1. A computer program product comprising one or more physical computer-readable media having thereon computer-executable instructions that, when executed by one or more processors of the computing system, cause the computing system to perform a method comprising:
an act of determining that a task assigned to a thread is to be divided into a plurality of subtasks to be collectively accomplished by a plurality of forked threads;
an act of setting up a plurality of counter memory locations, each corresponding to only a subset of the forked threads;
for each of the plurality of forked threads, when the forked thread is completed with its corresponding one or more subtasks of the plurality of subtasks, an act of accounting for the completion in a counter memory location corresponding to the forked thread; and
after all of the plurality of subtask have been collectively accomplished by the plurality of forked threads, an act of determining that the plurality of forked threads have completed their respective one or more subtasks using data from each of the plurality of counter memory locations.

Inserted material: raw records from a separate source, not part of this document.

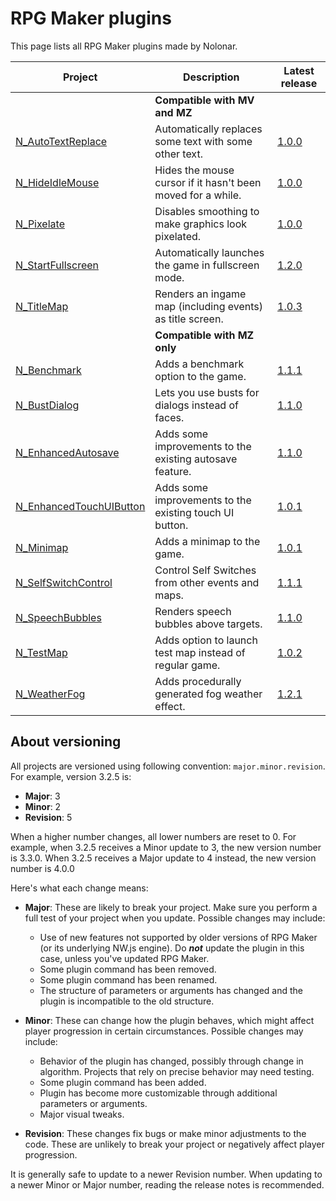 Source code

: # RPG Maker plugins
This page lists all RPG Maker plugins made by Nolonar.

| Project                                            | Description                                                 | Latest release                           |
| -------------------------------------------------- | ----------------------------------------------------------- | ---------------------------------------- |
|                                                    | **Compatible with MV and MZ**                               |                                          |
| [N_AutoTextReplace][N_AutoTextReplace]             | Automatically replaces some text with some other text.      | [1.0.0][N_AutoTextReplace_release]       |
| [N_HideIdleMouse][N_HideIdleMouse]                 | Hides the mouse cursor if it hasn't been moved for a while. | [1.0.0][N_HideIdleMouse_release]         |
| [N_Pixelate][N_Pixelate]                           | Disables smoothing to make graphics look pixelated.         | [1.0.0][N_Pixelate_release]              |
| [N_StartFullscreen][N_StartFullscreen]             | Automatically launches the game in fullscreen mode.         | [1.2.0][N_StartFullscreen_release]       |
| [N_TitleMap][N_TitleMap]                           | Renders an ingame map (including events) as title screen.   | [1.0.3][N_TitleMap_release]              |
|                                                    | **Compatible with MZ only**                                 |                                          |
| [N_Benchmark][N_Benchmark]                         | Adds a benchmark option to the game.                        | [1.1.1][N_Benchmark_release]             |
| [N_BustDialog][N_BustDialog]                       | Lets you use busts for dialogs instead of faces.            | [1.1.0][N_BustDialog_release]            |
| [N_EnhancedAutosave][N_EnhancedAutosave]           | Adds some improvements to the existing autosave feature.    | [1.1.0][N_EnhancedAutosave_release]      |
| [N_EnhancedTouchUIButton][N_EnhancedTouchUIButton] | Adds some improvements to the existing touch UI button.     | [1.0.1][N_EnhancedTouchUIButton_release] |
| [N_Minimap][N_Minimap]                             | Adds a minimap to the game.                                 | [1.0.1][N_Minimap_release]               |
| [N_SelfSwitchControl][N_SelfSwitchControl]         | Control Self Switches from other events and maps.           | [1.1.1][N_SelfSwitchControl_release]     |
| [N_SpeechBubbles][N_SpeechBubbles]                 | Renders speech bubbles above targets.                       | [1.1.0][N_SpeechBubbles_release]         |
| [N_TestMap][N_TestMap]                             | Adds option to launch test map instead of regular game.     | [1.0.2][N_TestMap_release]               |
| [N_WeatherFog][N_WeatherFog]                       | Adds procedurally generated fog weather effect.             | [1.2.1][N_WeatherFog_release]            |


## About versioning
All projects are versioned using following convention: `major.minor.revision`. For example, version 3.2.5 is:
- **Major**: 3
- **Minor**: 2
- **Revision**: 5

When a higher number changes, all lower numbers are reset to 0. For example, when 3.2.5 receives a Minor update to 3, the new version number is 3.3.0. When 3.2.5 receives a Major update to 4 instead, the new version number is 4.0.0

Here's what each change means:
- **Major**: These are likely to break your project. Make sure you perform a full test of your project when you update. Possible changes may include:
  - Use of new features not supported by older versions of RPG Maker (or its underlying NW.js engine). Do ***not*** update the plugin in this case, unless you've updated RPG Maker.
  - Some plugin command has been removed.
  - Some plugin command has been renamed.
  - The structure of parameters or arguments has changed and the plugin is incompatible to the old structure.

- **Minor**: These can change how the plugin behaves, which might affect player progression in certain circumstances. Possible changes may include:
  - Behavior of the plugin has changed, possibly through change in algorithm. Projects that rely on precise behavior may need testing.
  - Some plugin command has been added.
  - Plugin has become more customizable through additional parameters or arguments.
  - Major visual tweaks.

- **Revision**: These changes fix bugs or make minor adjustments to the code. These are unlikely to break your project or negatively affect player progression.

It is generally safe to update to a newer Revision number. When updating to a newer Minor or Major number, reading the release notes is recommended.

  [N_AutoTextReplace]: https://github.com/Nolonar/RM_Plugins-AutoTextReplace
  [N_AutoTextReplace_release]: https://github.com/Nolonar/RM_Plugins-AutoTextReplace/releases/latest/download/N_AutoTextReplace.js

  [N_HideIdleMouse]: https://github.com/Nolonar/RM_Plugins-HideIdleMouse
  [N_HideIdleMouse_release]: https://github.com/Nolonar/RM_Plugins-HideIdleMouse/releases/latest/download/N_HideIdleMouse.js

  [N_Pixelate]: https://github.com/Nolonar/RM_Plugins-Pixelate
  [N_Pixelate_release]: https://github.com/Nolonar/RM_Plugins-Pixelate/releases/latest/download/N_Pixelate.js

  [N_StartFullscreen]: https://github.com/Nolonar/RM_Plugins-StartFullscreen
  [N_StartFullscreen_release]: https://github.com/Nolonar/RM_Plugins-StartFullscreen/releases/latest/download/N_StartFullscreen.js

  [N_TitleMap]: https://github.com/Nolonar/RM_Plugins-TitleMap
  [N_TitleMap_release]: https://github.com/Nolonar/RM_Plugins-TitleMap/releases/latest/download/N_TitleMap.js

  [N_Benchmark]: https://github.com/Nolonar/RM_Plugins-Benchmark
  [N_Benchmark_release]: https://github.com/Nolonar/RM_Plugins-Benchmark/releases/latest/download/N_Benchmark.js

  [N_BustDialog]: https://github.com/Nolonar/RM_Plugins-BustDialog
  [N_BustDialog_release]: https://github.com/Nolonar/RM_Plugins-BustDialog/releases/latest/download/N_BustDialog.js

  [N_EnhancedAutosave]: https://github.com/Nolonar/RM_Plugins-EnhancedAutosave
  [N_EnhancedAutosave_release]: https://github.com/Nolonar/RM_Plugins-EnhancedAutosave/releases/latest/download/N_EnhancedAutosave.js

  [N_EnhancedTouchUIButton]: https://github.com/Nolonar/RM_Plugins-EnhancedTouchUIButton
  [N_EnhancedTouchUIButton_release]: https://github.com/Nolonar/RM_Plugins-EnhancedTouchUIButton/releases/latest/download/N_EnhancedTouchUIButton.js

  [N_Minimap]: https://github.com/Nolonar/RM_Plugins-Minimap
  [N_Minimap_release]: https://github.com/Nolonar/RM_Plugins-Minimap/releases/latest/download/N_Minimap.js

  [N_SpeechBubbles]: https://github.com/Nolonar/RM_Plugins-SpeechBubbles
  [N_SpeechBubbles_release]: https://github.com/Nolonar/RM_Plugins-SpeechBubbles/releases/latest/download/N_SpeechBubbles.js
  
  [N_SelfSwitchControl]: https://github.com/Nolonar/RM_Plugins-SelfSwitchControl
  [N_SelfSwitchControl_release]: https://github.com/Nolonar/RM_Plugins-SelfSwitchControl/releases/latest/download/N_SelfSwitchControl.js

  [N_TestMap]: https://github.com/Nolonar/RM_Plugins-TestMap
  [N_TestMap_release]: https://github.com/Nolonar/RM_Plugins-TestMap/releases/latest/download/N_TestMap.js

  [N_WeatherFog]: https://github.com/Nolonar/RM_Plugins-WeatherFog
  [N_WeatherFog_release]: https://github.com/Nolonar/RM_Plugins-WeatherFog/releases/latest/download/N_WeatherFog.js

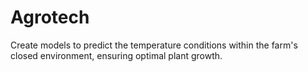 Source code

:# Agrotech

Create models to predict the temperature conditions within the farm's closed environment, ensuring optimal plant growth. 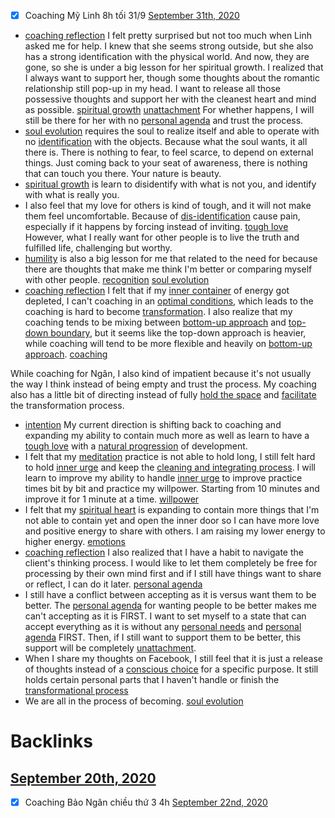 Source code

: - [x] Coaching Mỹ Linh 8h tối 31/9 [September 31th, 2020](<September 31th, 2020.md>)
- [coaching reflection](<coaching reflection.md>) I felt pretty surprised but not too much when Linh asked me for help. I knew that she seems strong outside, but she also has a strong identification with the physical world. And now, they are gone, so she is under a big lesson for her spiritual growth. I realized that I always want to support her, though some thoughts about the romantic relationship still pop-up in my head. I want to release all those possessive thoughts and support her with the cleanest heart and mind as possible. [spiritual growth](<spiritual growth.md>) [unattachment](<unattachment.md>) For whether happens, I will still be there for her with no [personal agenda](<personal agenda.md>) and trust the process.
- [soul evolution](<soul evolution.md>) requires the soul to realize itself and able to operate with no [identification](<identification.md>) with the objects. Because what the soul wants, it all there is. There is nothing to fear, to feel scarce, to depend on external things. Just coming back to your seat of awareness, there is nothing that can touch you there. Your nature is beauty.
- [spiritual growth](<spiritual growth.md>) is learn to disidentify with what is not you, and identify with what is really you.
- I also feel that my love for others is kind of tough, and it will not make them feel uncomfortable. Because of [dis-identification](<dis-identification.md>) cause pain, especially if it happens by forcing instead of inviting. [tough love](<tough love.md>) However, what I really want for other people is to live the truth and fulfilled life, challenging but worthy.
- [humility](<humility.md>) is also a big lesson for me that related to the need for because there are thoughts that make me think I'm better or comparing myself with other people. [recognition](<recognition.md>) [soul evolution](<soul evolution.md>)
- [coaching reflection](<coaching reflection.md>) I felt that if my [inner container](<inner container.md>) of energy got depleted, I can't coaching in an [optimal conditions](<optimal conditions.md>), which leads to the coaching is hard to become [transformation](<transformation.md>). I also realize that my coaching tends to be mixing between [bottom-up approach](<bottom-up approach.md>) and [top-down boundary](<top-down boundary.md>), but it seems like the top-down approach is heavier, while coaching will tend to be more flexible and heavily on [bottom-up approach](<bottom-up approach.md>). [coaching](<coaching.md>)

While coaching for Ngân, I also kind of impatient because it's not usually the way I think instead of being empty and trust the process. My coaching also has a little bit of directing instead of fully [hold the space](<hold the space.md>) and [facilitate](<facilitate.md>) the transformation process.
- [intention](<intention.md>) My current direction is shifting back to coaching and expanding my ability to contain much more as well as learn to have a [tough love](<tough love.md>) with a [natural progression](<natural progression.md>) of development.
- I felt that my [meditation](<meditation.md>) practice is not able to hold long, I still felt hard to hold [inner urge](<inner urge.md>) and keep the [cleaning and integrating process](<cleaning and integrating process.md>). I will learn to improve my ability to handle [inner urge](<inner urge.md>) to improve practice times bit by bit and practice my willpower. Starting from 10 minutes and improve it for 1 minute at a time. [willpower](<willpower.md>)
- I felt that my [spiritual heart](<spiritual heart.md>) is expanding to contain more things that I'm not able to contain yet and open the inner door so I can have more love and positive energy to share with others. I am raising my lower energy to higher energy. [emotions](<emotions.md>)
- [coaching reflection](<coaching reflection.md>) I also realized that I have a habit to navigate the client's thinking process. I would like to let them completely be free for processing by their own mind first and if I still have things want to share or reflect, I can do it later. [personal agenda](<personal agenda.md>) 
- I still have a conflict between accepting as it is versus want them to be better. The [personal agenda](<personal agenda.md>) for wanting people to be better makes me can't accepting as it is FIRST. I want to set myself to a state that can accept everything as it is without any [personal needs](<personal needs.md>) and [personal agenda](<personal agenda.md>) FIRST. Then, if I still want to support them to be better, this support will be completely [unattachment](<unattachment.md>).
- When I share my thoughts on Facebook, I still feel that it is just a release of thoughts instead of a [conscious choice](<conscious choice.md>) for a specific purpose. It still holds certain personal parts that I haven't handle or finish the [transformational process](<transformational process.md>)
- We are all in the process of becoming. [soul evolution](<soul evolution.md>)

# Backlinks
## [September 20th, 2020](<September 20th, 2020.md>)
- [x] Coaching Bảo Ngân chiều thứ 3 4h [September 22nd, 2020](<September 22nd, 2020.md>)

2. The computer program product in accordance with claim 1, wherein each of the plurality of counter memory locations corresponds to the size and boundaries of a cache line.
3. The computer program product in accordance with claim 1, wherein the data from each of the plurality of counter memory locations comprises a count of completed threads corresponding to the counter memory location.
4. The computer program product in accordance with claim 3, wherein the act of accounting for the completion in a counter memory location corresponding to the forked thread comprises increment the count held by the counter memory location. corresponding to the forked thread.
5. The computer program product in accordance with claim 1, wherein the method further comprising:
an act of performing a join operation on the plurality of forked threads.
6. The computer program product in accordance with claim 5, wherein the method is recursively performed for at least one of the plurality of forked threads.
7. The computer program product in accordance with claim 1, wherein the number of the plurality of counter memory locations is the same as the number of the plurality of forked threads.
8. The computer program product in accordance with claim 7, wherein each of the plurality of counter memory locations corresponds to a single one of the plurality of forked threads.
9. The computer program product in accordance with claim 1, wherein each of the computer memory locations is implemented as a lock-free memory location
10. The computer program product in accordance with claim 1, wherein the number of the plurality of counter memory locations is more than the number of the plurality of forked threads.
11. The computer program product in accordance with claim 1, wherein a minority of the plurality of counter memory locations do not have a corresponding forked task.
12. A method for performing a thread fork operation, the method comprising:
an act of determining that a task assigned to a thread is to be divided;
an act of identifying a plurality of subtasks that the thread is to be divided into;
an act of assigning each of the plurality of subtasks to a corresponding one of a plurality of subtasks;
an act of setting up a plurality of counter memory locations, each corresponding to only a subset of the forked threads; and
for each of the plurality of forked threads, when the forked thread is completed, an act of accounting for the completion in the counter memory location corresponding to the forked thread.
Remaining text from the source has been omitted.